当然従者達は別なので、広い食堂室とテーブルに一人なわけだ。
それにしても――
「多いな……」
大きな白パンに、鳥肉と思われる焼き物、ハムとソーセージがどっさり、スープにも肉が入っている。
対して野菜はあまりない。スープに玉葱と人参が見える程度だ。
これでは太るのも当たり前、というか健康に悪いだろう。
前世の感覚を得た今では異常に思えるが、そもそもこのメニューは自分自身が言い出したことに思い当たり額を押さえる。
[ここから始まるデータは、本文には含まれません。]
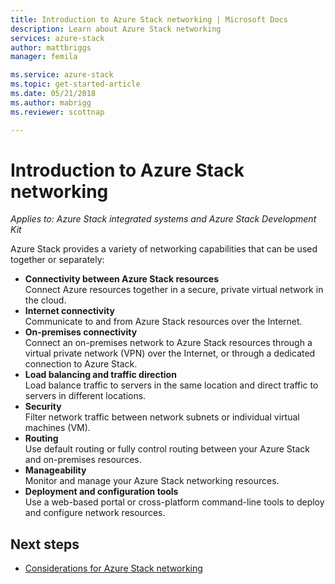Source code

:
 ```yaml
---
title: Introduction to Azure Stack networking | Microsoft Docs
description: Learn about Azure Stack networking
services: azure-stack
author: mattbriggs
manager: femila

ms.service: azure-stack
ms.topic: get-started-article
ms.date: 05/21/2018
ms.author: mabrigg
ms.reviewer: scottnap

---
```

# Introduction to Azure Stack networking

*Applies to: Azure Stack integrated systems and Azure Stack Development Kit*

Azure Stack provides a variety of networking capabilities that can be used together or separately:

- **Connectivity between Azure Stack resources**  
    Connect Azure resources together in a secure, private virtual network in the cloud.
- **Internet connectivity**  
    Communicate to and from Azure Stack resources over the Internet.
- **On-premises connectivity**  
    Connect an on-premises network to Azure Stack resources through a virtual private network (VPN) over the Internet, or through a dedicated connection to Azure Stack.
- **Load balancing and traffic direction**  
    Load balance traffic to servers in the same location and direct traffic to servers in different locations.
- **Security**  
    Filter network traffic between network subnets or individual virtual machines (VM).
- **Routing**  
    Use default routing or fully control routing between your Azure Stack and on-premises resources.
- **Manageability**  
    Monitor and manage your Azure Stack networking resources.
- **Deployment and configuration tools**  
    Use a web-based portal or cross-platform command-line tools to deploy and configure network resources.


## Next steps

* [Considerations for Azure Stack networking](azure-stack-network-differences.md)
そうだ、はじめは野菜も出ていたのに、どうせ食べないから出すなと言いだしたのだった。
「ロイ、厨房にすぐ出せる野菜料理があったら出すように言ってくれ。あと、コックを呼んでくれ」
「はい、直ちに」
ロイが厨房に向かってしばし、サラダの乗った皿を手にしたキッチンメイドと、コックの女性が姿を表した。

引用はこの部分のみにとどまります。